The development will link bike trails across the state.
The park district owns the former railroad right-of-way in Perrysburg Township, adjacent to the W.W. Knight Nature Preserve, that is part of the Chessie Circle Trail. It includes what the old turret bridge that crossed the Maumee River, which has since been removed.
Port Authority Executive Director and General Counsel Rex Huffman said there is possible federal funding for the project.
The trail is to be a combination bicycle and pedestrian trail that Huffman hopes to see extend from the University of Toledo to Millbury, across the Maumee River.
The port authority began working with the park district on plans for the trail in 2011, with the idea that the bridge could be adapted from rail use to pedestrian and bicycle use.
“It was a unique turret bridge, for the time,” Huffman said. “But no engineer would sign off.”
The project was set aside, because the estimated total cost, including bridge adaptation, might be as much as $15 million. With the bridge gone, Huffman believes there might now be funds available in the relatively near future. For now, they will focus on the Wood County side of the trail.
“Right now we are focused on building one section of trail,” Huffman said.

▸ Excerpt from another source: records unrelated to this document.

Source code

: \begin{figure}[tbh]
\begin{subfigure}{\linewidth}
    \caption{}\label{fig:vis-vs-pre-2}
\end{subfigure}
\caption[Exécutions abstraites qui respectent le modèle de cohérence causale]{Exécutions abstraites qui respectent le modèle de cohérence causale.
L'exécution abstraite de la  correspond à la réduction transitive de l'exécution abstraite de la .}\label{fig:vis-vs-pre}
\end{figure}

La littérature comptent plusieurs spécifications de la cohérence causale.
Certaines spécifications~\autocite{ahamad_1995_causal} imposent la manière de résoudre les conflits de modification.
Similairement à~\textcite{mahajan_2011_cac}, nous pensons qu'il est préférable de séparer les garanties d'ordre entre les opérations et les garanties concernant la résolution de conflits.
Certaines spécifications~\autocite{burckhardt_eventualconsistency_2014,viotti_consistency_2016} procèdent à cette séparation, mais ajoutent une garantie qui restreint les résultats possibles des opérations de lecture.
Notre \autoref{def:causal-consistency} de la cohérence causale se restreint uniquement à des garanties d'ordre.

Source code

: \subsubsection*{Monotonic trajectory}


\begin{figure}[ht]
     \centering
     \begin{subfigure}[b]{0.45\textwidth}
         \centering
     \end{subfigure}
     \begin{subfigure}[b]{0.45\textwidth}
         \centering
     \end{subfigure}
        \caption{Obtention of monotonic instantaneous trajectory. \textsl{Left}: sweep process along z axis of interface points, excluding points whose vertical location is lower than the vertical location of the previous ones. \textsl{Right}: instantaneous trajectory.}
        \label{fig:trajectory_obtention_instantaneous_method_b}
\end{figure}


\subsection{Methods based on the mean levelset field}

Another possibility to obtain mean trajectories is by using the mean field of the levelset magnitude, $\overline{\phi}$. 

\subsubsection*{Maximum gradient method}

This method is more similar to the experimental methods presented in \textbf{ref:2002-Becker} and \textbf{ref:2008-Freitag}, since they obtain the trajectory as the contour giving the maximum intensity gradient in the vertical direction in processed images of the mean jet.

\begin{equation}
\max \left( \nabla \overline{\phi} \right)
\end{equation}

The goal is to raise $500,000 in funds, with $200,000 in matching funds from the port authority, to reach from River Road, near the bridge access, to the far side of W.W. Knight.
The port authority is immediately hoping to conduct a study for determination of scope and estimated costs related to the desired trail development, with the additional goal of seeking federal, state and local funding.

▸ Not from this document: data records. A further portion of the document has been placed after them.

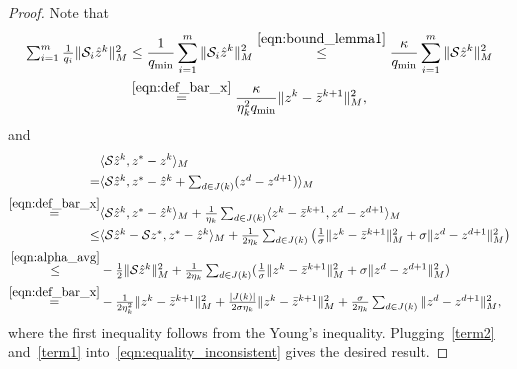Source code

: \begin{proof}
Note that
\begin{equation}\label{term2}
\begin{aligned}
\textstyle\sum_{i=1}^m\frac{1}{q_i} \|\cS_i\hat{z}^{k}\|_M^2&\le\frac{1}{q_{\min}}
\sum_{i=1}^m\|\cS_i\hat{z}^{k}\|_M^2\overset{\eqref{eqn:bound_lemma1}}{\leq}
\frac{\kappa}{q_{\min}} \sum_{i=1}^m\|\cS\hat{z}^{k}\|^2_M\\
&\overset{\eqref{eqn:def_bar_x}}{=}\frac{\kappa}{\eta_k^2q_{\min}}\|z^k-\bar{z}^{k+1}\|_M^2,
\end{aligned}
\end{equation}
and
\begin{equation}\label{term1}
\begin{aligned}
&\langle \cS \hat{z}^{k}, z^* - z^k \rangle_M\\
=&\textstyle\langle \cS \hat{z}^{k},z^* - \hat{z}^k + \sum_{d\in J(k)} (z^{d} -
z^{d+1})\rangle_M\cr \overset{\eqref{eqn:def_bar_x}}=&\textstyle\langle \cS
\hat{z}^{k}, z^* - \hat{z}^k\rangle_M + \frac{1}{\eta_k}\sum_{d\in J(k)}\langle
z^k-\bar{z}^{k+1}, z^{d} - z^{d+1}\rangle_M\cr \le&\textstyle \langle \cS
\hat{z}^{k}-\cS z^*, z^* - \hat{z}^k\rangle_M+\frac{1}{2\eta_k}\sum_{d\in
J(k)}\big(\frac{1}{\sigma}\|z^k-\bar{z}^{k+1}\|_M^2+ \sigma\|z^{d} -
z^{d+1}\|_M^2\big)\cr \overset{\eqref{eqn:alpha_avg}}\le&\textstyle
-\frac{1}{2}\|\cS \hat{z}^{k}\|_M^2+\frac{1}{2\eta_k}\sum_{d\in
J(k)}(\frac{1}{\sigma}\|z^k-\bar{z}^{k+1}\|_M^2+ \sigma\|z^{d} -
z^{d+1}\|_M^2)\cr
\overset{\eqref{eqn:def_bar_x}}=&\textstyle-\frac{1}{2\eta_k^2}\|z^k-\bar{z}^{k+1}\|_M^2+
\frac{|J(k)|}{2\sigma\eta_k}\|z^k-\bar{z}^{k+1}\|_M^2+\frac{\sigma}{2\eta_k}\sum_{d\in
J(k)}\|z^{d} - z^{d+1}\|_M^2,
\end{aligned}
\end{equation}
where the first inequality follows from the Young's inequality. Plugging~\eqref{term2} and~\eqref{term1} into~\eqref{eqn:equality_inconsistent} gives the desired result.\hfill\end{proof}

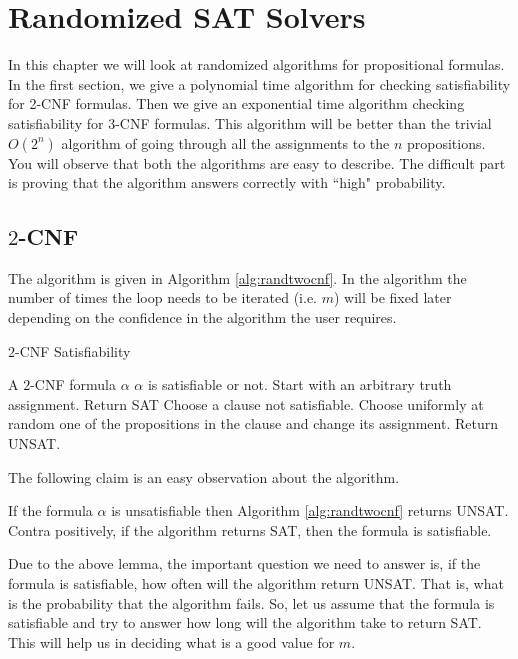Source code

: \newcommand{\expectation}[1]{E[#1]}
\newcommand{\prb}[1]{\mathtt{Prob}~[#1]}

\chapter{Randomized SAT Solvers}
In this chapter we will look at randomized algorithms for propositional formulas. In the first section, we give a polynomial time algorithm for checking satisfiability for 2-CNF formulas. Then we give an exponential time algorithm checking satisfiability for 3-CNF formulas. This algorithm will be better than the trivial $O(2^n)$ algorithm of going through all the assignments to the $n$ propositions. You will observe that both the algorithms are easy to describe. The difficult part is proving that the algorithm answers correctly with ``high" probability. 

\section{$2$-CNF}
The algorithm is given in Algorithm \ref{alg:randtwocnf}. In the algorithm the number of times the loop needs to be iterated (i.e. $m$) will be fixed later depending on the confidence in the algorithm the user requires.

\begin{algorithm}
 \caption{$2$-CNF Satisfiability}
 \label{alg:randtwocnf}
 \begin{algorithmic}[1]
 \renewcommand{\algorithmicrequire}{\textbf{Input:}}
 \renewcommand{\algorithmicensure}{\textbf{Output:}}
 \REQUIRE A $2$-CNF formula $\alpha$
 \ENSURE  $\alpha$ is satisfiable or not.
 \STATE Start with an arbitrary truth assignment.
 \STATE Return SAT
 \ENDIF
 \STATE Choose a clause not satisfiable.
 \STATE Choose uniformly at random one of the propositions in the clause and change its assignment.
 \ENDFOR
 \STATE Return UNSAT.
 \end{algorithmic} 
 \end{algorithm}
 
The following claim is an easy observation about the algorithm. 
\begin{lemma}
If the formula $\alpha$ is unsatisfiable then Algorithm \ref{alg:randtwocnf} returns UNSAT. Contra positively, if the algorithm returns SAT, then the formula is satisfiable.
\end{lemma}

Due to the above lemma, the important question we need to answer is, if the formula is satisfiable, how often will the algorithm return UNSAT. That is, what is the probability that the algorithm fails. So, let us assume that the formula is satisfiable and try to answer how long will the algorithm take to return SAT. This will help us in deciding what is a good value for $m$.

The park district will be operating the trail, once it is built.
“We’re going to go after this funding once a year,” Huffman said. “We will stop when we connect bike trails from that bridge to Millbury, because from Millbury you can go east for a long way.”

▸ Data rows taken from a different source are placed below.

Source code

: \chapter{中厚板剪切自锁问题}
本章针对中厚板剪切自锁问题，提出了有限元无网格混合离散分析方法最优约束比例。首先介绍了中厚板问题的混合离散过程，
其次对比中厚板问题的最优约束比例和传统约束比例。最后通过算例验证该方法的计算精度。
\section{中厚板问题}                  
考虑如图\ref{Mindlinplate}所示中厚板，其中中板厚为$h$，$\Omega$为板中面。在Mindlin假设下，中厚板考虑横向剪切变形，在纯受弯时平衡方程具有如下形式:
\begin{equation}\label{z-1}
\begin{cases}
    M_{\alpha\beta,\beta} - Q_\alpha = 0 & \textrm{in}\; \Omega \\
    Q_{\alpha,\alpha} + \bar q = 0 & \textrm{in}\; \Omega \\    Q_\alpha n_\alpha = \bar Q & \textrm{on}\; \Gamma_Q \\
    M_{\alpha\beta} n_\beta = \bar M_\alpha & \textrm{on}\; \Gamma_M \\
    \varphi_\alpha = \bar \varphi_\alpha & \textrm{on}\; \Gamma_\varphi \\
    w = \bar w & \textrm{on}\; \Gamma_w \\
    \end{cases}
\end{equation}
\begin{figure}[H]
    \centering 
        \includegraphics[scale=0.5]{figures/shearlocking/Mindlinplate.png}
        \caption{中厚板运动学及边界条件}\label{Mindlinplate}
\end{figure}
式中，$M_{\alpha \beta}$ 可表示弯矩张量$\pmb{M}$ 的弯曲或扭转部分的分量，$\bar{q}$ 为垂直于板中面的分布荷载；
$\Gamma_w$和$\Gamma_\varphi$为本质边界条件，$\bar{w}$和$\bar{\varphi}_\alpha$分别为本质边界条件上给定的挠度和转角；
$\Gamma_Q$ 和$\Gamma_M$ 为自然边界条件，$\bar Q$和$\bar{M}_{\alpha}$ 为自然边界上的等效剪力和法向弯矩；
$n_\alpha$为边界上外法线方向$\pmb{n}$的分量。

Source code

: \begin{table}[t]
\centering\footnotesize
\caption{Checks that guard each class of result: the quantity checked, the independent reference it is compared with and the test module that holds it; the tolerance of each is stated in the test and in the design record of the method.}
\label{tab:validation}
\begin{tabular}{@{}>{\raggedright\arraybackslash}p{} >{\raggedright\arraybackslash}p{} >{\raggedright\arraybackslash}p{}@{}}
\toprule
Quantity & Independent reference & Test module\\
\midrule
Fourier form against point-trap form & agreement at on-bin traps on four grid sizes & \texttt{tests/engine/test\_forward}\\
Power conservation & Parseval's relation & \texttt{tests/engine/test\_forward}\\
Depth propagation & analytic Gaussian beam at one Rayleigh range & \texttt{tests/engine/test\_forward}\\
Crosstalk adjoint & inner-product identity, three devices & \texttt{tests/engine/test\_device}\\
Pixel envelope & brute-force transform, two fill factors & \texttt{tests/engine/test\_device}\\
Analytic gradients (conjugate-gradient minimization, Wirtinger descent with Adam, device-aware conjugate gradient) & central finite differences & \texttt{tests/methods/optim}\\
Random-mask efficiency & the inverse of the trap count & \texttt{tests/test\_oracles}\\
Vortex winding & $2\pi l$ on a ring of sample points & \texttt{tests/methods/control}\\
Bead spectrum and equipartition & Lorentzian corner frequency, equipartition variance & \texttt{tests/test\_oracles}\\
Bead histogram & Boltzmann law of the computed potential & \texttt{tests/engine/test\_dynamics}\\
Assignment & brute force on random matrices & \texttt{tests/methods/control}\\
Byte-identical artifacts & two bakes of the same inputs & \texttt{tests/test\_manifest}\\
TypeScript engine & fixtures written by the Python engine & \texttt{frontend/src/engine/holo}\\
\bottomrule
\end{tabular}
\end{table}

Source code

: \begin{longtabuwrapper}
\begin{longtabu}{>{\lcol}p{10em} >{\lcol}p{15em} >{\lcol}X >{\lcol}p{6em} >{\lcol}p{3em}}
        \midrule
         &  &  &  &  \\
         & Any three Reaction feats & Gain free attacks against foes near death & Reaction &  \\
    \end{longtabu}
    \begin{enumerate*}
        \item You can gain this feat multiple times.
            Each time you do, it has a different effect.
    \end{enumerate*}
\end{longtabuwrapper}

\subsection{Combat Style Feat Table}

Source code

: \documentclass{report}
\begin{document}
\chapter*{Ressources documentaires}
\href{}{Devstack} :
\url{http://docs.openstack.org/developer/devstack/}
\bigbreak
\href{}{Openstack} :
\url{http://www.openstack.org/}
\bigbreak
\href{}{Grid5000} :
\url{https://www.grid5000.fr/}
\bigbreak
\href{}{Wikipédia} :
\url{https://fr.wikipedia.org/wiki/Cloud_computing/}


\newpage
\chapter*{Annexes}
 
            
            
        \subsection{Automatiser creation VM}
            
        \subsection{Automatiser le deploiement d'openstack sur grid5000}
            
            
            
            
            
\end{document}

The board meeting took place at the J.C. Reuthinger Preserve, whose staff has been working on its native species plant propagation program.
There are 102 species being readied for the Native Plant sale on May 13. Among those are the hairy puccoon and the sweet fern, both are Ohio Department of Natural Resources rare and threatened species the park district has been working to revitalize in its native Wood County.
The park district had to get special permission to work with the plants. The project is part of the Green Ribbon Initiative of the Native Plant Working Group.
Sanja Jennings, the stewardship specialist, manages the greenhouse and nursery production.
“On a national level this is extremely important,” Jennings said.
She gave a tour of the greenhouses during the board meeting and showed off some of the new tools they are using to imitate what happens under the snow as they try to propagate some of the native species.
In other business, Corinne Gordon, historic farm specialist has a new staff member. Abigail Duncan has been hired as a new historic farm assistant. This is the first time there will be two staff members in that role. They repair and restore equipment, tend a garden and care for animals.
The board approved the annual tar and chip sealing program with the Wood County Engineer’s Office. The Bradner Preserve parking lot entrances at Timmons and Caldwell roads will be sealed. The process will take place during the summer, at the engineer’s discretion, to fit in with other projects, for $14,432 on Timmons Road and $10,398 on Caldwell Road.
Also approved was the purchase of a Grasshopper mower for use by the operations department, at a cost of $16,249, from A.J. Boellner Inc.
WCPD Director Chris Smalley also promoted some of the upcoming events, including: Kayak Demo Day, June 4, 11 a.m.-3 p.m. at Three Meadows Pond in Perrysburg, and Backpacking Basics on Wednesdays from 6:30-8 p.m. at the W.W. Knight Nature Preserve.
On May 8, construction will begin on the new addition to the J.C. Reuthinger Preserve building.
The board meeting ended with an executive session to discuss a possible land purchase.
(This story has been clarified to say that the Chessie bridge no longer exists.)